MURPHY: More observant than critical. There are some amazing things being done in the environmental branding and wayfinding world, and while we are among the leaders with our Total Wayfinding System, there are always things to learn.

I have gotten a lot of kidding over the years from acquaintances who can’t understand my need to fondle signs. It’s my way of being up close and personal in understanding how things are done. We draw things on pieces of paper, and you’ve got to learn what things are in scale, out in the world. We work with cities and are told, “You can’t have a sign larger than 10 feet tall.” We need to get people to understand scale. The spatial relationship is critical.

We are continually working on language that is more common to people. Healthcare has its own language with “MRIs.” How to you translate that? It’s not uncommon to hear that “Everybody knows it is the Murphy Cancer Center, why call it Building 1?” Because it’s easy to put “Building 1” on a sign.

If you think of the younger people today, they live on their mobile phones. That’s where the information they want has to be. Then you have the individuals who figure it out on their own because they have a good sense of navigation. Then you have a population that is getting older who wants to grab the first person they see and ask, “How do I get to so-and-so?”

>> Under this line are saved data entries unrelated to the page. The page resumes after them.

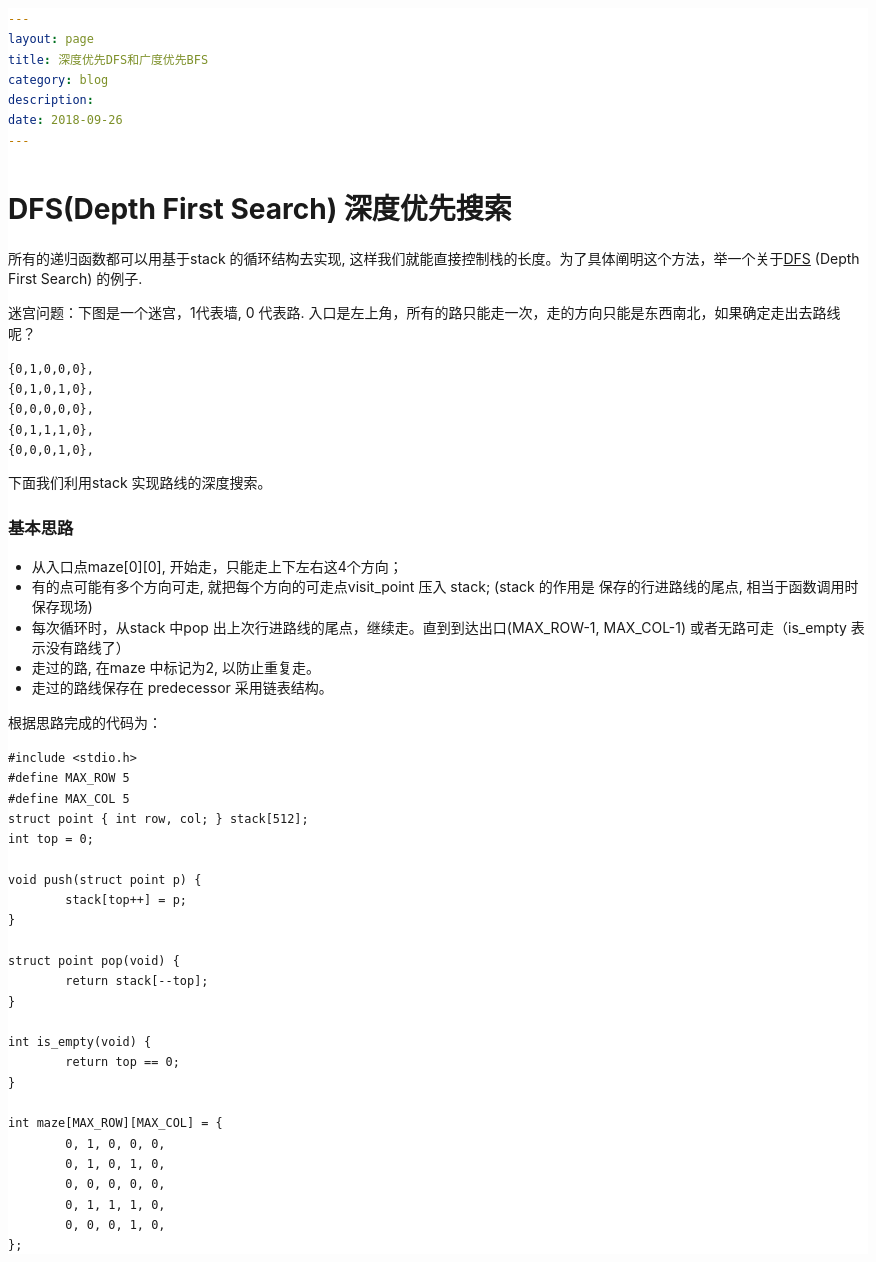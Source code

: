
 ```yaml
---
layout: page
title: 深度优先DFS和广度优先BFS
category: blog
description: 
date: 2018-09-26
---
```

# DFS(Depth First Search) 深度优先搜索
所有的递归函数都可以用基于stack 的循环结构去实现, 这样我们就能直接控制栈的长度。为了具体阐明这个方法，举一个关于[DFS] (Depth First Search) 的例子.

迷宫问题：下图是一个迷宫，1代表墙, 0 代表路. 入口是左上角，所有的路只能走一次，走的方向只能是东西南北，如果确定走出去路线呢？

	{0,1,0,0,0},
	{0,1,0,1,0},
	{0,0,0,0,0},
	{0,1,1,1,0},
	{0,0,0,1,0},

下面我们利用stack 实现路线的深度搜索。

### 基本思路
- 从入口点maze[0][0], 开始走，只能走上下左右这4个方向；
- 有的点可能有多个方向可走, 就把每个方向的可走点visit_point 压入 stack; (stack 的作用是 保存的行进路线的尾点, 相当于函数调用时保存现场)
- 每次循环时，从stack 中pop 出上次行进路线的尾点，继续走。直到到达出口(MAX_ROW-1, MAX_COL-1) 或者无路可走（is_empty 表示没有路线了）
- 走过的路, 在maze 中标记为2, 以防止重复走。
- 走过的路线保存在 predecessor 采用链表结构。

根据思路完成的代码为：

	#include <stdio.h>
	#define MAX_ROW 5
	#define MAX_COL 5
	struct point { int row, col; } stack[512];
	int top = 0;

	void push(struct point p) {
			stack[top++] = p;
	}

	struct point pop(void) {
			return stack[--top];
	}

	int is_empty(void) {
			return top == 0;
	}

	int maze[MAX_ROW][MAX_COL] = {
			0, 1, 0, 0, 0,
			0, 1, 0, 1, 0,
			0, 0, 0, 0, 0,
			0, 1, 1, 1, 0,
			0, 0, 0, 1, 0,
	};


[DFS]: http://songjinshan.com/akabook/zh/stackqueue.html#stackqueue-dfs
[BFS]: http://songjinshan.com/akabook/zh/stackqueue.html#stackqueue-bfs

At Kaiser Oakland we just finished an electronic directory system. You press a button for what language you speak, and everything on that directory changes to that language. And you press a pad on that directory, and it transfers directions to your phone.

TR: What else should we be asking that we are not asking?

MURPHY: About the importance of what we contribute. Our work is a relatively small financial component of any property, but it has profound influence on branding, function, efficiency, and in many cases, projects can’t get permission to operate until we solve the code and ordinance requirements.